Data for this exercise:

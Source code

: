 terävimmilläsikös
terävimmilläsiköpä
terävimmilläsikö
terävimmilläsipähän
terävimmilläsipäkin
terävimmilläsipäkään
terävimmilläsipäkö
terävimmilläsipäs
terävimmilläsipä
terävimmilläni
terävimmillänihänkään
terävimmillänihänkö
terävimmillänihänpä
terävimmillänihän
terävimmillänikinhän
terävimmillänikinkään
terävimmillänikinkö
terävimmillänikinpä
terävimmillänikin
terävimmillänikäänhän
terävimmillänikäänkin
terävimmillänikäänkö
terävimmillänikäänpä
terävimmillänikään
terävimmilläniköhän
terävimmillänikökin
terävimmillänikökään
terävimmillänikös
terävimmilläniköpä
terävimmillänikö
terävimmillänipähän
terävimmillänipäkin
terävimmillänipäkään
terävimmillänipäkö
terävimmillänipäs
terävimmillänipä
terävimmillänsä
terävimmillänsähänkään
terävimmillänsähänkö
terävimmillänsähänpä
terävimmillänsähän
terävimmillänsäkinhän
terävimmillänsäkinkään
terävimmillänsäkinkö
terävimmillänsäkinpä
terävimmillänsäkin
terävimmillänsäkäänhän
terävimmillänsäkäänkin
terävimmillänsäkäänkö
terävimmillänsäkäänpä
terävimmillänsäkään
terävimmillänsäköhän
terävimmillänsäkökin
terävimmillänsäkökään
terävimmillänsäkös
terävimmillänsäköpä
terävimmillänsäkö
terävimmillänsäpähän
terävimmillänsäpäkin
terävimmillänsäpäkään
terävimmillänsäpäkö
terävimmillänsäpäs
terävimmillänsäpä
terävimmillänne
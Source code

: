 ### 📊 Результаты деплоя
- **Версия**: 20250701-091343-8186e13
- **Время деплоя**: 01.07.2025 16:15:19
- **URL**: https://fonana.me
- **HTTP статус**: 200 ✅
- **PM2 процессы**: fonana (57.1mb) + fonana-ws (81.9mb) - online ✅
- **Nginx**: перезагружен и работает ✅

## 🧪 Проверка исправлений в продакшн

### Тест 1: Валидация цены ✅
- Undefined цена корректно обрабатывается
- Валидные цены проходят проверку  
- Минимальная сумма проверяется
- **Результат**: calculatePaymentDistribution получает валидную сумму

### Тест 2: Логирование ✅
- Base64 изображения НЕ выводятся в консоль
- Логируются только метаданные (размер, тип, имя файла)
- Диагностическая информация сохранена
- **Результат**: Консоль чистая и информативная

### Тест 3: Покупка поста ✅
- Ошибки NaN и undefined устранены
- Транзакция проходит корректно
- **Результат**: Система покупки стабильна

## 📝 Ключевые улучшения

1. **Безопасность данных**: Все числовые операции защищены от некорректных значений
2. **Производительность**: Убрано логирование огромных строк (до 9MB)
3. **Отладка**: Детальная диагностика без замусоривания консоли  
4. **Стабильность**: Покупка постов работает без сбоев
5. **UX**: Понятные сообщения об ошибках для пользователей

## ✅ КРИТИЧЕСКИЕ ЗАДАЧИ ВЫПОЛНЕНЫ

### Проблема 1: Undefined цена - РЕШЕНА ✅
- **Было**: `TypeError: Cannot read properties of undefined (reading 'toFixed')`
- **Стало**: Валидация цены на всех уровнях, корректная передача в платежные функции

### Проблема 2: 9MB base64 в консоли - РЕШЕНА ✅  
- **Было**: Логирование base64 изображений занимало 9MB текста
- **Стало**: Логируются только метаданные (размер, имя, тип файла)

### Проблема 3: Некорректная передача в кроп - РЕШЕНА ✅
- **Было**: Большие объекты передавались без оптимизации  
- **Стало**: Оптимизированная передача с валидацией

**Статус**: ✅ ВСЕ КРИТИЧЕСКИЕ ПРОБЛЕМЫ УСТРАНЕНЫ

About this task: Restate word for word the entries above from the line with "terävimmillänsäkinkään" through the line with "terävimmillänsäkökään", inclusive, leaving out everything else.

Result of this task:
terävimmillänsäkinkään
terävimmillänsäkinkö
terävimmillänsäkinpä
terävimmillänsäkin
terävimmillänsäkäänhän
terävimmillänsäkäänkin
terävimmillänsäkäänkö
terävimmillänsäkäänpä
terävimmillänsäkään
terävimmillänsäköhän
terävimmillänsäkökin
terävimmillänsäkökään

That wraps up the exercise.